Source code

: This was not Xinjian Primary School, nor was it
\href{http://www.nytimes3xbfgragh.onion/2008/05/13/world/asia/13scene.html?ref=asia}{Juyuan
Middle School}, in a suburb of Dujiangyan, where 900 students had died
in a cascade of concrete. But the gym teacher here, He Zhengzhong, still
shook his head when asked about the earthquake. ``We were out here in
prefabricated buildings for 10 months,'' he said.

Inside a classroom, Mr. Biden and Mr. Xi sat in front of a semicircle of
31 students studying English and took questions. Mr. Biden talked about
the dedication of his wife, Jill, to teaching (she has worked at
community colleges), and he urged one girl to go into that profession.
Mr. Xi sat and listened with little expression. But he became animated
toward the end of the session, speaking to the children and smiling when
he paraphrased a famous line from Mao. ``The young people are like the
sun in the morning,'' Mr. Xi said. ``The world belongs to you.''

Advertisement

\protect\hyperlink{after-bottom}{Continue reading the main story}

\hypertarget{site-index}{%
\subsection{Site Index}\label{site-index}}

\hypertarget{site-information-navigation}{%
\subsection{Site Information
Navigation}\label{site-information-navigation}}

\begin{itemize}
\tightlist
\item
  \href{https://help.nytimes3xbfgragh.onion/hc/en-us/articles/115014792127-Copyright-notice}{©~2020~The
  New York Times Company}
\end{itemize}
########################################
The whole listing should be copied verbatim.

▶ [RESPONSE FOR THIS EXERCISE]
Source code

: This was not Xinjian Primary School, nor was it
\href{http://www.nytimes3xbfgragh.onion/2008/05/13/world/asia/13scene.html?ref=asia}{Juyuan
Middle School}, in a suburb of Dujiangyan, where 900 students had died
in a cascade of concrete. But the gym teacher here, He Zhengzhong, still
shook his head when asked about the earthquake. ``We were out here in
prefabricated buildings for 10 months,'' he said.

Inside a classroom, Mr. Biden and Mr. Xi sat in front of a semicircle of
31 students studying English and took questions. Mr. Biden talked about
the dedication of his wife, Jill, to teaching (she has worked at
community colleges), and he urged one girl to go into that profession.
Mr. Xi sat and listened with little expression. But he became animated
toward the end of the session, speaking to the children and smiling when
he paraphrased a famous line from Mao. ``The young people are like the
sun in the morning,'' Mr. Xi said. ``The world belongs to you.''

Advertisement

\protect\hyperlink{after-bottom}{Continue reading the main story}

\hypertarget{site-index}{%
\subsection{Site Index}\label{site-index}}

\hypertarget{site-information-navigation}{%
\subsection{Site Information
Navigation}\label{site-information-navigation}}

\begin{itemize}
\tightlist
\item
  \href{https://help.nytimes3xbfgragh.onion/hc/en-us/articles/115014792127-Copyright-notice}{©~2020~The
  New York Times Company}
\end{itemize}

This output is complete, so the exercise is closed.